Transcribe the listing verbatim. Do not carry over any pictures.
LISTED RECORDS START
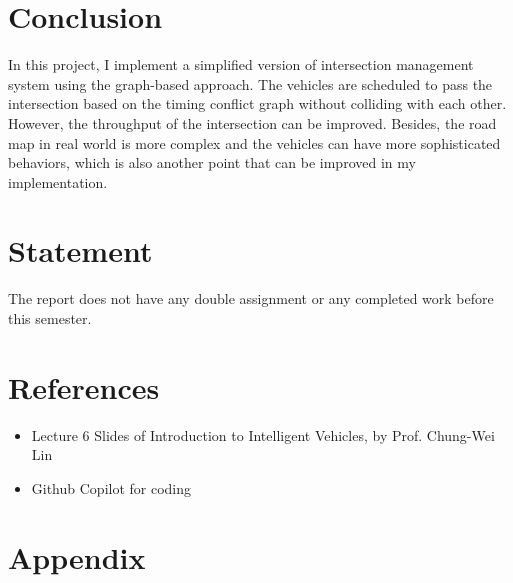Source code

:\documentclass{article}
\begin{document}
\begin{multicols*}{1}
    

    \section{Conclusion}
    In this project, I implement a simplified version of intersection management system using the graph-based approach. The vehicles are scheduled to pass the intersection based on the timing conflict graph without colliding with each other. However, the throughput of the intersection can be improved. Besides, the road map in real world is more complex and the vehicles can have more sophisticated behaviors, which is also another point that can be improved in my implementation.

    \section*{Statement}
    The report does not have any double assignment or any completed work before this semester.

    \section*{References}
    \begin{itemize}[itemsep=0pt, leftmargin=*]
        \item Lecture 6 Slides of Introduction to Intelligent Vehicles, by Prof. Chung-Wei Lin
        \item Github Copilot for coding
    \end{itemize}
\end{multicols*}

\newpage
\section*{Appendix}
\end{document}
LISTED RECORDS END
* THE COMPLETED TASK
Source code

:\documentclass{article}
\begin{document}
\begin{multicols*}{1}
    

    \section{Conclusion}
    In this project, I implement a simplified version of intersection management system using the graph-based approach. The vehicles are scheduled to pass the intersection based on the timing conflict graph without colliding with each other. However, the throughput of the intersection can be improved. Besides, the road map in real world is more complex and the vehicles can have more sophisticated behaviors, which is also another point that can be improved in my implementation.

    \section*{Statement}
    The report does not have any double assignment or any completed work before this semester.

    \section*{References}
    \begin{itemize}[itemsep=0pt, leftmargin=*]
        \item Lecture 6 Slides of Introduction to Intelligent Vehicles, by Prof. Chung-Wei Lin
        \item Github Copilot for coding
    \end{itemize}
\end{multicols*}

\newpage
\section*{Appendix}
\end{document}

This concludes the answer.